→ What to produce:
Tell how many lines in the data below hold the string "using"; give nothing but the number.

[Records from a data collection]
+ + +

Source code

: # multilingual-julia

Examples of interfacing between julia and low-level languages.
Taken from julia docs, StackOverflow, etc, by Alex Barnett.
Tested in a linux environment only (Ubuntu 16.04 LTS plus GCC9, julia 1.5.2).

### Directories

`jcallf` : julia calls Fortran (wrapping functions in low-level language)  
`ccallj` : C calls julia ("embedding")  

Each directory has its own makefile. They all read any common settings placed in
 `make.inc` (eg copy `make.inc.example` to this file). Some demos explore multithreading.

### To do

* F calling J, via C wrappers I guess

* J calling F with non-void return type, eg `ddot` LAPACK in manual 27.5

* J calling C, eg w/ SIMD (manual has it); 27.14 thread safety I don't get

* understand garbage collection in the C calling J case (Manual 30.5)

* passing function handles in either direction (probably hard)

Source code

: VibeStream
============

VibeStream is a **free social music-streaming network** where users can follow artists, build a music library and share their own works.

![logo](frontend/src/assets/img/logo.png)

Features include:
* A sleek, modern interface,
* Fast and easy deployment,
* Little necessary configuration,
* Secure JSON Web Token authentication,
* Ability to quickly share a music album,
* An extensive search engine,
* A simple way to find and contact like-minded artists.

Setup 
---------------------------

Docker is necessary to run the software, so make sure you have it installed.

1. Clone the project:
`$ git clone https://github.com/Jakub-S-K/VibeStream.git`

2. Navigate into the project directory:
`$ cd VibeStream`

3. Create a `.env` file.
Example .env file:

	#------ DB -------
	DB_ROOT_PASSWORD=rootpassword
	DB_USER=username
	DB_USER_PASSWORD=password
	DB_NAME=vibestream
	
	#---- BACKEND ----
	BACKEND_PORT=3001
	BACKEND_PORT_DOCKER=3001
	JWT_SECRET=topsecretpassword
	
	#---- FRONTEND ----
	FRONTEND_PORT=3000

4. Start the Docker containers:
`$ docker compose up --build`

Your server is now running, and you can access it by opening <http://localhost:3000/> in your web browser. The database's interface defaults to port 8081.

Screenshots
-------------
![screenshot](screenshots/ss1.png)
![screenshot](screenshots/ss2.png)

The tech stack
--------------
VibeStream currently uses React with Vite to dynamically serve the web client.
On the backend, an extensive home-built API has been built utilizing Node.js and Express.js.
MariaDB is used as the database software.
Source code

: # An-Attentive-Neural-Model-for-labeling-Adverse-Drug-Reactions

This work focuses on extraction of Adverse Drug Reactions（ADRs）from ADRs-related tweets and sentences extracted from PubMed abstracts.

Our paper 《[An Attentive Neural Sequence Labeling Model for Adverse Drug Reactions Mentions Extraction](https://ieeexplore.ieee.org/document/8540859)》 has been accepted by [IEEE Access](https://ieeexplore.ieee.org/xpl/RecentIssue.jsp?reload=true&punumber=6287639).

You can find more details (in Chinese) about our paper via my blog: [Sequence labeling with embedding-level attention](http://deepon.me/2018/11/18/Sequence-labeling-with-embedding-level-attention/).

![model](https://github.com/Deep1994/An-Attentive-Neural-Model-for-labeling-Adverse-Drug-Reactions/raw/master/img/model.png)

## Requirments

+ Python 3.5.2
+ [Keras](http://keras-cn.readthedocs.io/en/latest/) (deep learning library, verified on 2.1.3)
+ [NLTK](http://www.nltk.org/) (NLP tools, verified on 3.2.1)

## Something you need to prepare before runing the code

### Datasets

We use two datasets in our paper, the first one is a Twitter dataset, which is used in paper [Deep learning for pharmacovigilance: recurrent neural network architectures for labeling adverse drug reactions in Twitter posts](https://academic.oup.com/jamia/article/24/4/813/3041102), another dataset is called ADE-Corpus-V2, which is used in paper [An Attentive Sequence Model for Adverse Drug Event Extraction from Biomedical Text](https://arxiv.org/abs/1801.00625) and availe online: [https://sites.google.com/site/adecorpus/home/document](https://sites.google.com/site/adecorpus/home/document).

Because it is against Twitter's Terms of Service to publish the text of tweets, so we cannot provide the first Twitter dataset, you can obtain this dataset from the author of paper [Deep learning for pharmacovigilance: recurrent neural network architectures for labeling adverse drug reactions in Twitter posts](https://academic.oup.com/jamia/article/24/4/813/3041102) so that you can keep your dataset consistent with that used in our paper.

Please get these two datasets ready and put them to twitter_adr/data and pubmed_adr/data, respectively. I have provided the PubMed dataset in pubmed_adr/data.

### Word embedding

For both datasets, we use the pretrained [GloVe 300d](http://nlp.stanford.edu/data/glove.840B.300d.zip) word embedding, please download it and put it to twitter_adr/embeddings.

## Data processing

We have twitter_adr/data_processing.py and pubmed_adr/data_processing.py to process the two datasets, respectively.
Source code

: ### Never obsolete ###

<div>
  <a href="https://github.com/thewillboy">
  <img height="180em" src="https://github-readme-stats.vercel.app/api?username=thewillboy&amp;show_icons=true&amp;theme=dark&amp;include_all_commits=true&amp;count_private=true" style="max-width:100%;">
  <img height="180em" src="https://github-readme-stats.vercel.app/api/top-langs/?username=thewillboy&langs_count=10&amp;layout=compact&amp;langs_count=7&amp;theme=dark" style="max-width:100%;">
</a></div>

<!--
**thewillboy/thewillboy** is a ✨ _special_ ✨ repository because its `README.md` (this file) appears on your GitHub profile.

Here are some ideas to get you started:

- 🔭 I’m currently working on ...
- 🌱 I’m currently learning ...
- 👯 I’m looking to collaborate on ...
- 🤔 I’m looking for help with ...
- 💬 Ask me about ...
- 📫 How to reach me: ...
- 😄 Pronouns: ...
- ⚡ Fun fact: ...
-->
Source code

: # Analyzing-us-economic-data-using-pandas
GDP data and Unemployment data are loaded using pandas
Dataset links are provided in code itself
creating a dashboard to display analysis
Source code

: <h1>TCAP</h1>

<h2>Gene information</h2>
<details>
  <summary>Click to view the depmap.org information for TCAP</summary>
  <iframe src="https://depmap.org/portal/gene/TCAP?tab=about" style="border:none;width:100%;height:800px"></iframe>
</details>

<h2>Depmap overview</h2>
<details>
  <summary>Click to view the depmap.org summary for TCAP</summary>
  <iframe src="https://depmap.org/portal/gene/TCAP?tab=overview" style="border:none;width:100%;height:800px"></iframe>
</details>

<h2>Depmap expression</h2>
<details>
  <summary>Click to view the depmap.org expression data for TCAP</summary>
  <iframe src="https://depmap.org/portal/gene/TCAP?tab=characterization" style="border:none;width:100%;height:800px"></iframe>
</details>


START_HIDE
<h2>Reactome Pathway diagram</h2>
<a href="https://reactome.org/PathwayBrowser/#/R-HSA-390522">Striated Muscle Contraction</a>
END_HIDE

+ + +

→ Written response:
2